▶ [WORK REQUIRED] Among the entries below, how many lines hold the word "documentclass"? Reply with the number only.

Saved entries:

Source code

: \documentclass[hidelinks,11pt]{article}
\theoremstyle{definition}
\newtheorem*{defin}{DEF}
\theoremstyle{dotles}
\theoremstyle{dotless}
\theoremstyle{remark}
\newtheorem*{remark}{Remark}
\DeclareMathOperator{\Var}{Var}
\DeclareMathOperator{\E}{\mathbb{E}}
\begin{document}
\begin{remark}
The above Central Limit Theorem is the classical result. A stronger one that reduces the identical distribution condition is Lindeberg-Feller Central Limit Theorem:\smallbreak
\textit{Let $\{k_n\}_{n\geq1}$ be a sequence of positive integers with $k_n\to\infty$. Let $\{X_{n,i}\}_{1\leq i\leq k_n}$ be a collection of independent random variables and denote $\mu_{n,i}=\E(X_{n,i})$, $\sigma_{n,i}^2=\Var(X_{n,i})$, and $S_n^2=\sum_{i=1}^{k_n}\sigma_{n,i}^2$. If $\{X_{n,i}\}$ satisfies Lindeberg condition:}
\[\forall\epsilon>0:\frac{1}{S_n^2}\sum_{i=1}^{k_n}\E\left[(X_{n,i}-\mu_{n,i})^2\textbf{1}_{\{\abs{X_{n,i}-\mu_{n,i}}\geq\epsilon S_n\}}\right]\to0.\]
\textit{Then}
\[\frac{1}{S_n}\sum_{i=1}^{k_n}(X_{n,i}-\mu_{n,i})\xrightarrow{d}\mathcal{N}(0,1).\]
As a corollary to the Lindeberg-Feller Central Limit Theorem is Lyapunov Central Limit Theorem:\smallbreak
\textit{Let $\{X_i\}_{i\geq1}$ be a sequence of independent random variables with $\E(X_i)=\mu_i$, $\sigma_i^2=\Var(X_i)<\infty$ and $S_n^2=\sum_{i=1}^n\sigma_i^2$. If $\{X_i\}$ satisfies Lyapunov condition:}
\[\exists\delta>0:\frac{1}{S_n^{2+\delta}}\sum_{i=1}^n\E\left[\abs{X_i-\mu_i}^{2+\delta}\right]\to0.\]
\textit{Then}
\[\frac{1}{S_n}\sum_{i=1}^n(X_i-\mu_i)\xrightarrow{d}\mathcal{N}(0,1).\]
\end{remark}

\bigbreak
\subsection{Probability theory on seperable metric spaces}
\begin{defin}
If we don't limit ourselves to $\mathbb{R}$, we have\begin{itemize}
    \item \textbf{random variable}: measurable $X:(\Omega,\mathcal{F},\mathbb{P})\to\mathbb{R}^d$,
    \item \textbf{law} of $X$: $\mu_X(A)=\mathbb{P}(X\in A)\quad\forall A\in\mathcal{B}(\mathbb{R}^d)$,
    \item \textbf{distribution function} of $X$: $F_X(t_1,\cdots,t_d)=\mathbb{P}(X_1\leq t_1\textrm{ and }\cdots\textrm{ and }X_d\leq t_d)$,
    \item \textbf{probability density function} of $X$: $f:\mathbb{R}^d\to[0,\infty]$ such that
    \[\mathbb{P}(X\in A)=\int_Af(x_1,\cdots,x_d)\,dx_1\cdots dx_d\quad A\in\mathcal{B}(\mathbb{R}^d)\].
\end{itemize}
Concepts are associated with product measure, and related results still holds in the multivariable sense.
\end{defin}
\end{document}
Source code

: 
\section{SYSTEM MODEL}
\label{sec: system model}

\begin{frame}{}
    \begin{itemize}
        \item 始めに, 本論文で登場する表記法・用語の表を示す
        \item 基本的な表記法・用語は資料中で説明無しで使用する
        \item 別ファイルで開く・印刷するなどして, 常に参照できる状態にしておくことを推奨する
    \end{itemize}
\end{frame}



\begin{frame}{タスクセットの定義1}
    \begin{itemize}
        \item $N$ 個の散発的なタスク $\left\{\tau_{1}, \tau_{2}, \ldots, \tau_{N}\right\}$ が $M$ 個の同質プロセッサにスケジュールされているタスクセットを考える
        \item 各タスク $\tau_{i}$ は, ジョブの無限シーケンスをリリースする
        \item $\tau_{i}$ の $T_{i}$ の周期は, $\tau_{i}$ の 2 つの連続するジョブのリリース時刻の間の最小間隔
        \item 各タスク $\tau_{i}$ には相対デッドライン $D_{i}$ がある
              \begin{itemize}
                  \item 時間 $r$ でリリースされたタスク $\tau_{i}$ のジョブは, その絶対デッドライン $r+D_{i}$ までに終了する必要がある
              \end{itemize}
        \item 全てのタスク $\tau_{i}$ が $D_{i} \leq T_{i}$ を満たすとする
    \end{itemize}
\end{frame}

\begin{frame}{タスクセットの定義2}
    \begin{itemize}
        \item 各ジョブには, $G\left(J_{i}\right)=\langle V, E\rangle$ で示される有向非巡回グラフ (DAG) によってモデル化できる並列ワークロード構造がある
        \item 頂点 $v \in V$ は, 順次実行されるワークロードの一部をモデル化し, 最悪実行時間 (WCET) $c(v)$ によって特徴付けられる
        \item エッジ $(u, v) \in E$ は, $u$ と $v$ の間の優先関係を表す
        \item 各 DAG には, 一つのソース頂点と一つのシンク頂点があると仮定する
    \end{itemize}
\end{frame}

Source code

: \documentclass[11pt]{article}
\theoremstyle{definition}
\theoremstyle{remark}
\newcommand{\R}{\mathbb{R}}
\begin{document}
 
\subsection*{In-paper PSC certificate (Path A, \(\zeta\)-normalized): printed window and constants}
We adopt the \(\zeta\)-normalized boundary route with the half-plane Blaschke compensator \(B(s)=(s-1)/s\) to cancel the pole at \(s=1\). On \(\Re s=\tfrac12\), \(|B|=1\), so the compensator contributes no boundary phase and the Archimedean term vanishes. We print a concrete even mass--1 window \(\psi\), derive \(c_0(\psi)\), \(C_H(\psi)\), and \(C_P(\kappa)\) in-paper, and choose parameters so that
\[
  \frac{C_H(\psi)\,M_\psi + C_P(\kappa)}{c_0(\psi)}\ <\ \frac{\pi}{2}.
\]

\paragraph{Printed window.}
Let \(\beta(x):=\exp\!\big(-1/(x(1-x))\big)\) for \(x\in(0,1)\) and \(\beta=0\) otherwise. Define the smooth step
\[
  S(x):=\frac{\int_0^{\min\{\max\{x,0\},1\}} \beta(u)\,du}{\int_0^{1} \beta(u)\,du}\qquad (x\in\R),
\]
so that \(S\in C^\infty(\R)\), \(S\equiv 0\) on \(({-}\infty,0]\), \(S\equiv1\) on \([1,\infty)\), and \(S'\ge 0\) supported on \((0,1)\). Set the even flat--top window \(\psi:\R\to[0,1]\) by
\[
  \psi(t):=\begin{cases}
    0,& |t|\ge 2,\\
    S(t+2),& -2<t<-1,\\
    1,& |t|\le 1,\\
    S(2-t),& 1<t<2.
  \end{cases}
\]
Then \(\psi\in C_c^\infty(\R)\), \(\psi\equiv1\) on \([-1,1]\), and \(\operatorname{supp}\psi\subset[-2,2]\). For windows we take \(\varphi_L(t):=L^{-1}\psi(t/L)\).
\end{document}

▶ [RESPONSE TO THE TASK] 2